- **EXERCISE DETAILS**:
The answer must consist only of the lines from the line with "En un auto en" to the line with "Él malinterpretó el", both included, exactly as they stand below.

- **MATERIAL FOR THIS EXERCISE**:
****
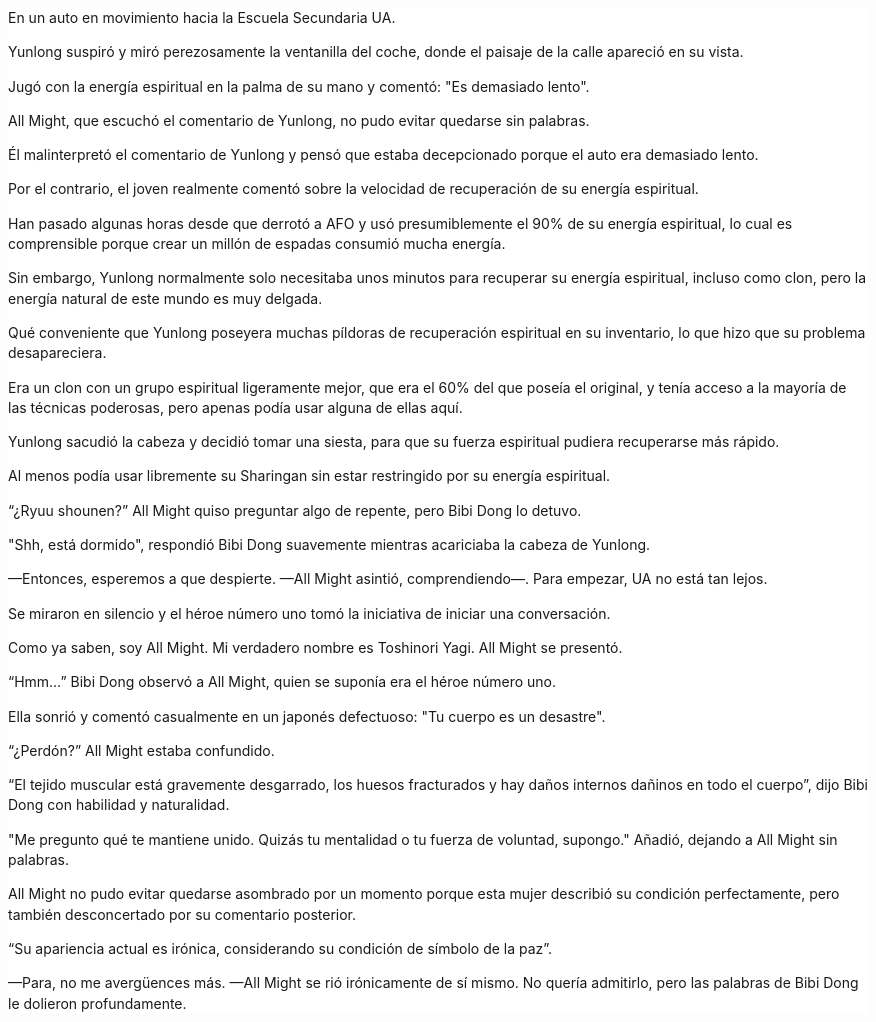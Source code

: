 
En un auto en movimiento hacia la Escuela Secundaria UA.

Yunlong suspiró y miró perezosamente la ventanilla del coche, donde el paisaje de la calle apareció en su vista.

Jugó con la energía espiritual en la palma de su mano y comentó: "Es demasiado lento".

All Might, que escuchó el comentario de Yunlong, no pudo evitar quedarse sin palabras.

Él malinterpretó el comentario de Yunlong y pensó que estaba decepcionado porque el auto era demasiado lento.

Por el contrario, el joven realmente comentó sobre la velocidad de recuperación de su energía espiritual.

Han pasado algunas horas desde que derrotó a AFO y usó presumiblemente el 90% de su energía espiritual, lo cual es comprensible porque crear un millón de espadas consumió mucha energía.

Sin embargo, Yunlong normalmente solo necesitaba unos minutos para recuperar su energía espiritual, incluso como clon, pero la energía natural de este mundo es muy delgada.

Qué conveniente que Yunlong poseyera muchas píldoras de recuperación espiritual en su inventario, lo que hizo que su problema desapareciera.

Era un clon con un grupo espiritual ligeramente mejor, que era el 60% del que poseía el original, y tenía acceso a la mayoría de las técnicas poderosas, pero apenas podía usar alguna de ellas aquí.

Yunlong sacudió la cabeza y decidió tomar una siesta, para que su fuerza espiritual pudiera recuperarse más rápido.

Al menos podía usar libremente su Sharingan sin estar restringido por su energía espiritual.

“¿Ryuu shounen?” All Might quiso preguntar algo de repente, pero Bibi Dong lo detuvo.

"Shh, está dormido", respondió Bibi Dong suavemente mientras acariciaba la cabeza de Yunlong.

—Entonces, esperemos a que despierte. —All Might asintió, comprendiendo—. Para empezar, UA no está tan lejos.

Se miraron en silencio y el héroe número uno tomó la iniciativa de iniciar una conversación.

Como ya saben, soy All Might. Mi verdadero nombre es Toshinori Yagi. All Might se presentó.

“Hmm…” Bibi Dong observó a All Might, quien se suponía era el héroe número uno.

Ella sonrió y comentó casualmente en un japonés defectuoso: "Tu cuerpo es un desastre".

“¿Perdón?” All Might estaba confundido.

“El tejido muscular está gravemente desgarrado, los huesos fracturados y hay daños internos dañinos en todo el cuerpo”, dijo Bibi Dong con habilidad y naturalidad.

"Me pregunto qué te mantiene unido. Quizás tu mentalidad o tu fuerza de voluntad, supongo." Añadió, dejando a All Might sin palabras.

All Might no pudo evitar quedarse asombrado por un momento porque esta mujer describió su condición perfectamente, pero también desconcertado por su comentario posterior.

“Su apariencia actual es irónica, considerando su condición de símbolo de la paz”.

—Para, no me avergüences más. —All Might se rió irónicamente de sí mismo. No quería admitirlo, pero las palabras de Bibi Dong le dolieron profundamente.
****
- **SOLUTION FOR THIS EXERCISE**:
En un auto en movimiento hacia la Escuela Secundaria UA.

Yunlong suspiró y miró perezosamente la ventanilla del coche, donde el paisaje de la calle apareció en su vista.

Jugó con la energía espiritual en la palma de su mano y comentó: "Es demasiado lento".

All Might, que escuchó el comentario de Yunlong, no pudo evitar quedarse sin palabras.

Él malinterpretó el comentario de Yunlong y pensó que estaba decepcionado porque el auto era demasiado lento.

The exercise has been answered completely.